I haven’t read the article yet. But already have learned that it is impossible to get the whole article on a single page. And that’s nine pages! When I click “Print”, it gives me the same page, one of 9, but without site decoration. OMG, I HATE THIS!!!
I think this article was too obsessed with IP in relation to toys like software and entertainment. Much of modern legislation is also driven by these two economic behemoths.
In the case of software, patents appear to be a problem, because patent offices allow patents that clearly fail the rules of novelty and invention (or perhaps the bar is too low given current techonolgy levels). Copyright on software isn’t a big problem, who cares if Bill Gate’s great grandkids will still own exclusive copyrights on MS-DOS.
Entertainment is more nebulous, certainly some entertainment retains some financial value almost indefinitely, but most is like computer games (arguably one of least valuable IP investments).
In fifty years, IP patents on software will probably be a moot point. All the useful software patents will probably be long gone and new patents will be rare and probably licensed to as many people as possible.
Copyright will linger on but most IP on entertainment loses value on a slightly longer timescale than patents.

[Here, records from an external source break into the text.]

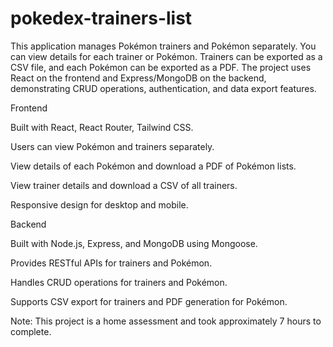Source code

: # pokedex-trainers-list
This application manages Pokémon trainers and Pokémon separately. You can view details for each trainer or Pokémon. Trainers can be exported as a CSV file, and each Pokémon can be exported as a PDF. The project uses React on the frontend and Express/MongoDB on the backend, demonstrating CRUD operations, authentication, and data export features.

Frontend

Built with React, React Router, Tailwind CSS.

Users can view Pokémon and trainers separately.

View details of each Pokémon and download a PDF of Pokémon lists.

View trainer details and download a CSV of all trainers.

Responsive design for desktop and mobile.

Backend

Built with Node.js, Express, and MongoDB using Mongoose.

Provides RESTful APIs for trainers and Pokémon.

Handles CRUD operations for trainers and Pokémon.

Supports CSV export for trainers and PDF generation for Pokémon.

Note: This project is a home assessment and took approximately 7 hours to complete.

I would be more worried what happens with copyright if people stop dying. 70 years beyond 3 centuries of waiting for Eminem to croak could be a real problem.
The future usually lies somewhere between the Doom and Gloom merchants and those who believe Moore’s law is eternal and unavoidable. Only time will tell.
Comparing the ownership of a product to that of land is kind of pointless, since they cannot be looked at the same way. Whether or not you agree that land can be owned by any one person, how can you not believe that I should own something that I make, or that I have compensated the person who did make it? If the source code to software is made just as anything else, why should the maker not be able to own it? People get caught up in this idea that because software exists in a different physical state than, oh let’s say, a car that they are somehow different with regards to ownership.
But just think, the whole FSF and GNU projects came into being because RMS had some crazy belief that he automatically had some right to the source code (which he didn’t create) to a printer driver. This whole topic is pointless to argue because people will believe what they want, no matter how many good and valid points are made to the contrary.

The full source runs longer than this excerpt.